Typography is the craft of creating, arranging, and modifying font types to appeal to different emotions and situations. While some might consider it a sub-skill necessary for a graphic designer to learn, in truth, it can be a career of its own. Just as painting, graphic design, and acting are considered arts in their own right, typography is starting to become universally seen as an art as well. But what exactly can typography do? And what use is it for a business? (image via shutterstock)
How Humans Read
To understand the usefulness of typography, you need to understand how humans read and react to different forms of the written word. According to Pick Crew, when someone reads, their eyes follow an instinctive pattern called a scan path. Humans naturally break up a sentence into saccades and fixations, or scans and pauses. The combination of scanning a sentence, then pausing is what allows humans to process the information they are reading. The average length of a scan is between seven and nine letters, then a pause is needed for the brain to process what was just read (image via shutterstock).
Understanding the process with which the human eye and brain work together to read is important in understanding how typography can influence people. Have you ever read over a phrase, but had to go back to reread it? Chances are, your normal pattern of scanning and pausing was temporarily screwed up, leading to your inability to understand what you just read and forcing you to read over it again. Typographers can specifically design the layout and font of a page in order to impact how a reader reads and understands the writing.
There are a lot of different fonts out there to write in. And thanks to computers and programs like Microsoft Word, anybody can write something in an unusual font. The majority of the time, writing in a non-standard font is nothing more than a form of entertainment. But picking an unusual font for your next essay or other document can have an effect on how a reader understands and relates to the document (image via shutterstock)
A lot of fonts out there are very eye–catching. Whether through beauty or unattractiveness, people are drawn to unusual font types. They intrigue and entice people to continue reading, regardless of what the content of the writing actually is. According to Practical Typography, this is exactly one of the benefits of typography; attracting the readers attention and interest.
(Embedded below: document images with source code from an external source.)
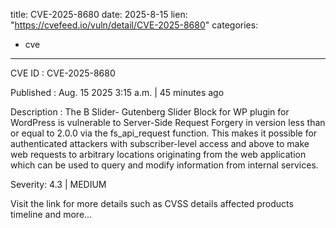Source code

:  
title: CVE-2025-8680
date: 2025-8-15
lien: "https://cvefeed.io/vuln/detail/CVE-2025-8680"
categories:
  - cve
---

CVE ID : CVE-2025-8680

Published :  Aug. 15
2025
3:15 a.m. | 45 minutes ago

Description : The B Slider- Gutenberg Slider Block for WP plugin for WordPress is vulnerable to Server-Side Request Forgery in version less than
or equal to
2.0.0 via the fs_api_request function. This makes it possible for authenticated attackers
with subscriber-level access and above to make web requests to arbitrary locations originating from the web application which can be used to query and modify information from internal services.

Severity: 4.3 | MEDIUM

Visit the link for more details
such as CVSS details
affected products
timeline
and more...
A stereotype of todays world is that everyone is getting more and more impatient, and the Internet is the perfect example of this. If an article or webpage doesn’t do something to pique a viewer’s interest immediately, they are liable to move on to something else more interesting. A typographer can manipulate the fonts and type on a webpage to draw more interest. A more interesting webpage means more visitors which can mean more sales if the site is an eCommerce store.
Do You Feel Funny?
Humans are emotional beings. Sure, you might be rational and logical the majority of the time, but sometimes the emotion gets to you and you react, not according to reason, but according to how you feel. In the same way that traditional art can evoke various emotions, so too can typography. According to Communication Arts, typography is like fashion, or furniture. Society certainly doesn’t need any new fashion or furniture designs (although, every once in a while a new design is practical as well as visually appealing), but new styles of both are constantly being created anyways. People are taking both new and old designs and constantly using them to create a particular “look” for themselves. They are using these different styles in the hope of eliciting a particular feeling or emotion, either from themselves (confidence, happiness, contentment, etc.) or from other people (desire, wariness, love, etc.).
In the same way that different styles of clothing are used to evoke emotion, so too does typography. A typographer doesn’t necessarily need to create a brand new font to attract attention and elicit emotion. They can take existing fonts and do whatever they please in modifying them in order to influence a reader in a particular way. Typography is a subtle art. Changing the font on a webpage can make a perfectly trustworthy site look suspicious, or vice-versa. A newspaper headline can look incredibly serious, or an absolute joke, all depending on the font (image via shutterstock).
If you’re still uncertain about the effect typography can have on your website or business, go check out an eCommerce site like Shopify, then go to a font site like FontSpace and imagine the former website if all its text was replaced with one of the different fonts.